I agree from some bad personal experience.
I think Vitamins are fine if what you are taking is "compensating" for what is LACKING in your regular diet or due to Health Issues at the time. Vitamin overdose can make you VERY ILL!!!! not to mention bloated. I take a multi and hair vitamin occasionally, just in case. lol bonjour


----------



## ChocalateDiva (Nov 25, 2007)

Candy_C said:


> HUH HUH??
> 
> 
> WHAT?
> ...


 

LOL- She came back and said that it was SpecialC not Candy_C.


----------



## Candy_C (Nov 25, 2007)

ChocalateDiva said:


> LOL- She came back and said that it was SpecialC not Candy_C.



LOL OH

i was going to say!

(not that i have anything against mn users)
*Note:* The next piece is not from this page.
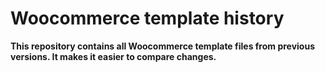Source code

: # Woocommerce template history

**This repository contains all Woocommerce template files from previous versions. It makes it easier to compare changes.**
but i have to bite the bullet

indian powders n oils have increased my growth rate


----------



## fivetimestwo (Jan 12, 2008)

for me, MTG or any equivalent (homemade sulfur mixes etc.) I did notice a slight increase in growth but it just wasn't worth the hassle for me. I never could get the sulfur smell out of my satin scarves or pillowcases. I was also tired of all my jewelry tarnishing quickly.


----------



## CarLiTa (Jan 12, 2008)

Phew, we're coming clean!

Mine would have to be:

Baggying- tried that my first year here, and thought, what in the world?! my WHOLE HEAD was soggy and wet. And it was TOO much stress trying to make sure that the plastic bag on my head wouldn't show

Surge- WHY did I get on that bandwagon? All I got was sensitive scalp and NOTHING ELSE.

No manipulation- Thank goodness I didn't continue with that. It seems to work so well for some people, but for whatever reason, if I don't attempt to comp my hair, it will just get more tangled! BUT, I think that was because of...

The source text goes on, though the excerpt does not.